To disable logging to stderr::

  ceph config set global log_to_stderr false
  ceph config set global mon_cluster_log_to_stderr false

Logging to files
----------------

You can also configure Ceph daemons to log to files instead of stderr,
just like they have in the past.  When logging to files, Ceph logs appear
in ``/var/log/ceph/<cluster-fsid>``.

To enable logging to files::

  ceph config set global log_to_file true
  ceph config set global mon_cluster_log_to_file true

We recommend disabling logging to stderr (see above) or else everything
will be logged twice::

  ceph config set global log_to_stderr false
  ceph config set global mon_cluster_log_to_stderr false

By default, cephadm sets up log rotation on each host to rotate these
files.  You can configure the logging retention schedule by modifying
``/etc/logrotate.d/ceph.<cluster-fsid>``.


Data location
=============

Cephadm daemon data and logs in slightly different locations than older
versions of ceph:

* ``/var/log/ceph/<cluster-fsid>`` contains all cluster logs.  Note
  that by default cephadm logs via stderr and the container runtime,
  so these logs are normally not present.
* ``/var/lib/ceph/<cluster-fsid>`` contains all cluster daemon data
  (besides logs).
* ``/var/lib/ceph/<cluster-fsid>/<daemon-name>`` contains all data for
  an individual daemon.
* ``/var/lib/ceph/<cluster-fsid>/crash`` contains crash reports for
  the cluster.
* ``/var/lib/ceph/<cluster-fsid>/removed`` contains old daemon
  data directories for stateful daemons (e.g., monitor, prometheus)
  that have been removed by cephadm.

Disk usage
----------

Because a few Ceph daemons may store a significant amount of data in
``/var/lib/ceph`` (notably, the monitors and prometheus), we recommend
moving this directory to its own disk, partition, or logical volume so
that it does not fill up the root file system.


SSH Configuration
=================

Cephadm uses SSH to connect to remote hosts.  SSH uses a key to authenticate
with those hosts in a secure way.


Default behavior
----------------

Cephadm stores an SSH key in the monitor that is used to
connect to remote hosts.  When the cluster is bootstrapped, this SSH
key is generated automatically and no additional configuration
is necessary.

A *new* SSH key can be generated with::

  ceph cephadm generate-key

The public portion of the SSH key can be retrieved with::

  ceph cephadm get-pub-key

The currently stored SSH key can be deleted with::

  ceph cephadm clear-key

You can make use of an existing key by directly importing it with::

  ceph config-key set mgr/cephadm/ssh_identity_key -i <key>
  ceph config-key set mgr/cephadm/ssh_identity_pub -i <pub>

You will then need to restart the mgr daemon to reload the configuration with::

  ceph mgr fail

Configuring a different SSH user
----------------------------------

Cephadm must be able to log into all the Ceph cluster nodes as an user
that has enough privileges to download container images, start containers
and execute commands without prompting for a password. If you do not want
to use the "root" user (default option in cephadm), you must provide
cephadm the name of the user that is going to be used to perform all the
cephadm operations. Use the command::

  ceph cephadm set-user <user>

Prior to running this the cluster ssh key needs to be added to this users
authorized_keys file and non-root users must have passwordless sudo access.
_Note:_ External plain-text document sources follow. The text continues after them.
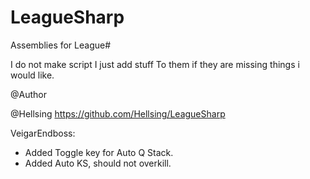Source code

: LeagueSharp
===========

Assemblies for League#

I do not make script I just add stuff
To them if they are missing things i would like.

@Author

@Hellsing https://github.com/Hellsing/LeagueSharp

VeigarEndboss:
- Added Toggle key for Auto Q Stack.
- Added Auto KS, should not overkill.
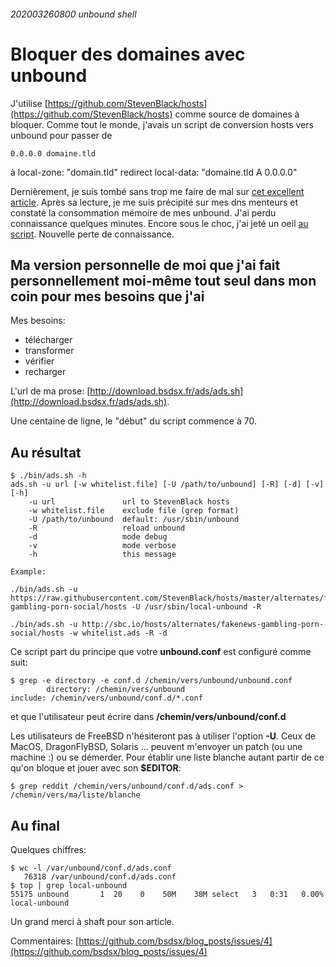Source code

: ###### 202003260800 unbound shell
# Bloquer des domaines avec unbound

J'utilise [https://github.com/StevenBlack/hosts](https://github.com/StevenBlack/hosts) comme source de domaines à bloquer. Comme tout le monde, j'avais un script de conversion hosts vers unbound pour passer de

    0.0.0.0 domaine.tld
à
    local-zone: "domain.tld" redirect
    local-data: "domaine.tld A 0.0.0.0"

Dernièrement, je suis tombé sans trop me faire de mal sur [cet excellent article](https://www.shaftinc.fr/blocage-pubs-unbound.html). Après sa lecture, je me suis précipité sur mes dns menteurs et constaté
la consommation mémoire de mes unbound. J'ai perdu connaissance quelques minutes.
Encore sous le choc, j'ai jeté un oeil [au script](https://framagit.org/Shaft/unbound-adblock/-/blob/master/unbound-adblock). Nouvelle perte de connaissance.

## Ma version personnelle de moi que j'ai fait personnellement moi-même tout seul dans mon coin pour mes besoins que j'ai

Mes besoins:

- télécharger
- transformer
- vérifier
- recharger

L'url de ma prose: [http://download.bsdsx.fr/ads/ads.sh](http://download.bsdsx.fr/ads/ads.sh).

Une centaine de ligne, le "début" du script commence à 70.

## Au résultat

    $ ./bin/ads.sh -h
    ads.sh -u url [-w whitelist.file] [-U /path/to/unbound] [-R] [-d] [-v] [-h]
        -u url               url to StevenBlack hosts
        -w whitelist.file    exclude file (grep format)
        -U /path/to/unbound  default: /usr/sbin/unbound
        -R                   reload unbound
        -d                   mode debug
        -v                   mode verbose
        -h                   this message
    
    Example:
    
    ./bin/ads.sh -u https://raw.githubusercontent.com/StevenBlack/hosts/master/alternates/fakenews-gambling-porn-social/hosts -U /usr/sbin/local-unbound -R
    
    ./bin/ads.sh -u http://sbc.io/hosts/alternates/fakenews-gambling-porn-social/hosts -w whitelist.ads -R -d

Ce script part du principe que votre **unbound.conf** est configuré comme suit:

    $ grep -e directory -e conf.d /chemin/vers/unbound/unbound.conf
            directory: /chemin/vers/unbound
    include: /chemin/vers/unbound/conf.d/*.conf

et que l'utilisateur peut écrire dans **/chemin/vers/unbound/conf.d**

Les utilisateurs de FreeBSD n'hésiteront pas à utiliser l'option **-U**. Ceux de MacOS, DragonFlyBSD, Solaris ... peuvent m'envoyer un patch (ou une machine :) ou se démerder.
Pour établir une liste blanche autant partir de ce qu'on bloque et jouer avec son **$EDITOR**:

    $ grep reddit /chemin/vers/unbound/conf.d/ads.conf > /chemin/vers/ma/liste/blanche

## Au final

Quelques chiffres:

    $ wc -l /var/unbound/conf.d/ads.conf
       76318 /var/unbound/conf.d/ads.conf
    $ top | grep local-unbound
    55175 unbound       1  20    0    50M    38M select   3   0:31   0.00% local-unbound

Un grand merci à shaft pour son article.

Commentaires: [https://github.com/bsdsx/blog_posts/issues/4](https://github.com/bsdsx/blog_posts/issues/4)
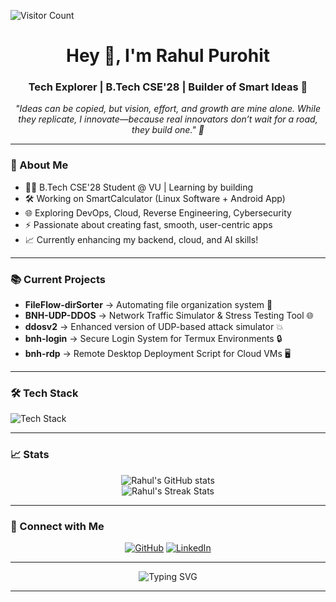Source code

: ![Visitor Count](https://komarev.com/ghpvc/?username=hypertonny&color=blueviolet&style=flat-square)
<h1 align="center">Hey 👋, I'm Rahul Purohit</h1>
<h3 align="center">Tech Explorer | B.Tech CSE'28 | Builder of Smart Ideas 🚀</h3>

<p align="center"><i>"Ideas can be copied, but vision, effort, and growth are mine alone.  
While they replicate, I innovate—because real innovators don’t wait for a road, they build one." 🚀</i></p>

---

### 🚀 About Me
- 🧑‍💻 B.Tech CSE'28 Student @ VU | Learning by building
- 🛠️ Working on SmartCalculator (Linux Software + Android App)
- 🌐 Exploring DevOps, Cloud, Reverse Engineering, Cybersecurity
- ⚡ Passionate about creating fast, smooth, user-centric apps
- 📈 Currently enhancing my backend, cloud, and AI skills!

---

### 📚 Current Projects
- **FileFlow-dirSorter** → Automating file organization system 📁
- **BNH-UDP-DDOS** → Network Traffic Simulator & Stress Testing Tool 🌐
- **ddosv2** → Enhanced version of UDP-based attack simulator 💥
- **bnh-login** → Secure Login System for Termux Environments 🔒
- **bnh-rdp** → Remote Desktop Deployment Script for Cloud VMs 🖥️

---

### 🛠️ Tech Stack
<p>
  <img src="https://skillicons.dev/icons?i=python,cpp,html,css,php,linux,bash,raspberrypi,git,firebase,mysql,aws" alt="Tech Stack" />
</p>

---

### 📈 Stats
<p align="center">
  <img src="https://github-readme-stats.vercel.app/api?username=hypertonny&show_icons=true&theme=tokyonight&hide_border=true" alt="Rahul's GitHub stats"/>
  <br/>
  <img src="https://github-readme-streak-stats.herokuapp.com?user=hypertonny&theme=tokyonight&hide_border=true" alt="Rahul's Streak Stats"/>
</p>

---

### 🔗 Connect with Me
<p align="center">
  <a href="https://github.com/hypertonny" target="_blank"><img src="https://img.shields.io/badge/GitHub-100000?style=for-the-badge&logo=github&logoColor=white" alt="GitHub"/></a>
  <a href="https://www.linkedin.com/in/rahulpurohit785/" target="_blank"><img src="https://img.shields.io/badge/LinkedIn-0A66C2?style=for-the-badge&logo=linkedin&logoColor=white" alt="LinkedIn"/></a>
</p>

---

<p align="center">
  <img src="https://readme-typing-svg.demolab.com?font=Fira+Code&size=24&duration=3000&pause=1000&center=true&width=600&lines=Fast+Learner+🚀;Code%2C+Create%2C+Innovate+✨;Open+to+Opportunities+🤝;" alt="Typing SVG" />
</p>

---

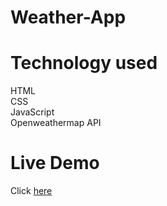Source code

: # Weather-App
# Technology used
HTML<br>
CSS<br>
JavaScript<br>
Openweathermap API<br>
# Live Demo
Click [here](https://github.com/Malik873/Weather_1.git)
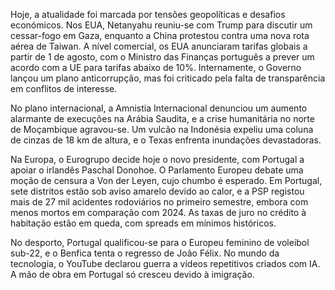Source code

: Hoje, a atualidade foi marcada por tensões geopolíticas e desafios económicos. Nos EUA, Netanyahu reuniu-se com Trump para discutir um cessar-fogo em Gaza, enquanto a China protestou contra uma nova rota aérea de Taiwan. A nível comercial, os EUA anunciaram tarifas globais a partir de 1 de agosto, com o Ministro das Finanças português a prever um acordo com a UE para tarifas abaixo de 10%. Internamente, o Governo lançou um plano anticorrupção, mas foi criticado pela falta de transparência em conflitos de interesse.

No plano internacional, a Amnistia Internacional denunciou um aumento alarmante de execuções na Arábia Saudita, e a crise humanitária no norte de Moçambique agravou-se. Um vulcão na Indonésia expeliu uma coluna de cinzas de 18 km de altura, e o Texas enfrenta inundações devastadoras.

Na Europa, o Eurogrupo decide hoje o novo presidente, com Portugal a apoiar o irlandês Paschal Donohoe. O Parlamento Europeu debate uma moção de censura a Von der Leyen, cujo chumbo é esperado. Em Portugal, sete distritos estão sob aviso amarelo devido ao calor, e a PSP registou mais de 27 mil acidentes rodoviários no primeiro semestre, embora com menos mortos em comparação com 2024. As taxas de juro no crédito à habitação estão em queda, com spreads em mínimos históricos.

No desporto, Portugal qualificou-se para o Europeu feminino de voleibol sub-22, e o Benfica tenta o regresso de João Félix. No mundo da tecnologia, o YouTube declarou guerra a vídeos repetitivos criados com IA. A mão de obra em Portugal só cresceu devido à imigração.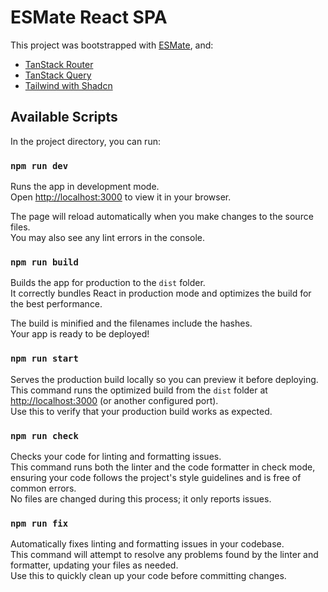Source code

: # ESMate React SPA

This project was bootstrapped with [ESMate](https://github.com/viendinhcom/esmate), and:

- [TanStack Router](https://tanstack.com/router/latest/docs/framework/react/overview)
- [TanStack Query](https://tanstack.com/query/latest/docs/framework/react/overview)
- [Tailwind with Shadcn](https://github.com/VienDinhCom/esmate/tree/main/packages/shadcn)

## Available Scripts

In the project directory, you can run:

### `npm run dev`

Runs the app in development mode.  
Open [http://localhost:3000](http://localhost:3000) to view it in your browser.

The page will reload automatically when you make changes to the source files.  
You may also see any lint errors in the console.

### `npm run build`

Builds the app for production to the `dist` folder.  
It correctly bundles React in production mode and optimizes the build for the best performance.

The build is minified and the filenames include the hashes.  
Your app is ready to be deployed!

### `npm run start`

Serves the production build locally so you can preview it before deploying.  
This command runs the optimized build from the `dist` folder at [http://localhost:3000](http://localhost:3000) (or
another configured port).  
Use this to verify that your production build works as expected.

### `npm run check`

Checks your code for linting and formatting issues.  
This command runs both the linter and the code formatter in check mode, ensuring your code follows the project's style
guidelines and is free of common errors.  
No files are changed during this process; it only reports issues.

### `npm run fix`

Automatically fixes linting and formatting issues in your codebase.  
This command will attempt to resolve any problems found by the linter and formatter, updating your files as needed.  
Use this to quickly clean up your code before committing changes.
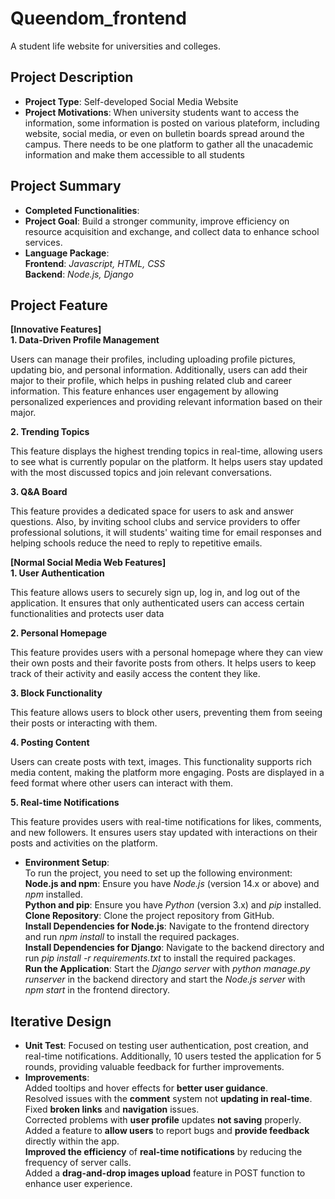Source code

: # Queendom_frontend
A student life website for universities and colleges.

## Project Description
- **Project Type**: Self-developed Social Media Website 
- **Project Motivations**: When university students want to access the information, some information is posted on various plateform, including website, social media, or even on bulletin boards spread around the campus. There needs to be one platform to gather all the unacademic information and make them
accessible to all students

## Project Summary
- **Completed Functionalities**:
- **Project Goal**: Build a stronger community, improve efficiency on resource acquisition and exchange, and collect data to enhance school services.
- **Language Package**:<br>
**Frontend**: *Javascript, HTML, CSS*<br>
**Backend**: *Node.js, Django*<br>
  
## Project Feature
**[Innovative Features]**<br>
**1. Data-Driven Profile Management**

Users can manage their profiles, including uploading profile pictures, updating bio, and personal information. Additionally, users can add their major to their profile, which helps in pushing related club and career information. This feature enhances user engagement by allowing personalized experiences and providing relevant information based on their major.

**2. Trending Topics**

This feature displays the highest trending topics in real-time, allowing users to see what is currently popular on the platform. It helps users stay updated with the most discussed topics and join relevant conversations.

**3. Q&A Board**

This feature provides a dedicated space for users to ask and answer questions. Also, by inviting school clubs and service providers to offer professional solutions, it will students' waiting time for email responses and helping schools reduce the need to reply to repetitive emails.

**[Normal Social Media Web Features]**<br>
**1. User Authentication**

This feature allows users to securely sign up, log in, and log out of the application. It ensures that only authenticated users can access certain functionalities and protects user data 

**2. Personal Homepage**

This feature provides users with a personal homepage where they can view their own posts and their favorite posts from others. It helps users to keep track of their activity and easily access the content they like.

**3. Block Functionality**

This feature allows users to block other users, preventing them from seeing their posts or interacting with them.

**4. Posting Content**

Users can create posts with text, images. This functionality supports rich media content, making the platform more engaging. Posts are displayed in a feed format where other users can interact with them.

**5. Real-time Notifications**

This feature provides users with real-time notifications for likes, comments, and new followers. It ensures users stay updated with interactions on their posts and activities on the platform.

- **Environment Setup**:<br>
To run the project, you need to set up the following environment: <br>
**Node.js and npm**: Ensure you have *Node.js* (version 14.x or above) and *npm* installed.<br>
**Python and pip**: Ensure you have *Python* (version 3.x) and *pip* installed.<br>
**Clone Repository**: Clone the project repository from GitHub.<br>
**Install Dependencies for Node.js**: Navigate to the frontend directory and run *npm install* to install the required packages.<br>
**Install Dependencies for Django**: Navigate to the backend directory and run *pip install -r requirements.txt* to install the required packages.<br>
**Run the Application**: Start the *Django server* with *python manage.py runserver* in the backend directory and start the *Node.js server* with *npm start* in the frontend directory.<br>

## Iterative Design
- **Unit Test**:
Focused on testing user authentication, post creation, and real-time notifications. Additionally, 10 users tested the application for 5 rounds, providing valuable feedback for further improvements.
- **Improvements**:<br>
Added tooltips and hover effects for **better user guidance**.<br>
Resolved issues with the **comment** system not **updating in real-time**.<br>
Fixed **broken links** and **navigation** issues.<br>
Corrected problems with **user profile** updates **not saving** properly.<br>
Added a feature to **allow users** to report bugs and **provide feedback** directly within the app.<br>
**Improved the efficiency** of **real-time notifications** by reducing the frequency of server calls.<br>
Added a **drag-and-drop images upload** feature in POST function to enhance user experience.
Customizing the SSH configuration
---------------------------------

Cephadm generates an appropriate ``ssh_config`` file that is
used for connecting to remote hosts.  This configuration looks
something like this::

  Host *
  User root
  StrictHostKeyChecking no
  UserKnownHostsFile /dev/null

There are two ways to customize this configuration for your environment:

#. Import a customized configuration file that will be stored
   by the monitor with::

     ceph cephadm set-ssh-config -i <ssh_config_file>

   To remove a customized SSH config and revert back to the default behavior::

     ceph cephadm clear-ssh-config

#. You can configure a file location for the SSH configuration file with::

     ceph config set mgr mgr/cephadm/ssh_config_file <path>

   We do *not recommend* this approach.  The path name must be
   visible to *any* mgr daemon, and cephadm runs all daemons as
   containers. That means that the file either need to be placed
   inside a customized container image for your deployment, or
   manually distributed to the mgr data directory
   (``/var/lib/ceph/<cluster-fsid>/mgr.<id>`` on the host, visible at
   ``/var/lib/ceph/mgr/ceph-<id>`` from inside the container).


Health checks
=============

CEPHADM_PAUSED
--------------

Cephadm background work has been paused with ``ceph orch pause``.  Cephadm
continues to perform passive monitoring activities (like checking
host and daemon status), but it will not make any changes (like deploying
or removing daemons).

Resume cephadm work with::

  ceph orch resume

.. _cephadm-stray-host:

CEPHADM_STRAY_HOST
------------------

One or more hosts have running Ceph daemons but are not registered as
hosts managed by *cephadm*.  This means that those services cannot
currently be managed by cephadm (e.g., restarted, upgraded, included
in `ceph orch ps`).

You can manage the host(s) with::

  ceph orch host add *<hostname>*

Note that you may need to configure SSH access to the remote host
before this will work.

Alternatively, you can manually connect to the host and ensure that
services on that host are removed or migrated to a host that is
managed by *cephadm*.

You can also disable this warning entirely with::

  ceph config set mgr mgr/cephadm/warn_on_stray_hosts false

See :ref:`cephadm-fqdn` for more information about host names and
domain names.

CEPHADM_STRAY_DAEMON
--------------------

One or more Ceph daemons are running but not are not managed by
*cephadm*.  This may be because they were deployed using a different
tool, or because they were started manually.  Those
services cannot currently be managed by cephadm (e.g., restarted,
upgraded, or included in `ceph orch ps`).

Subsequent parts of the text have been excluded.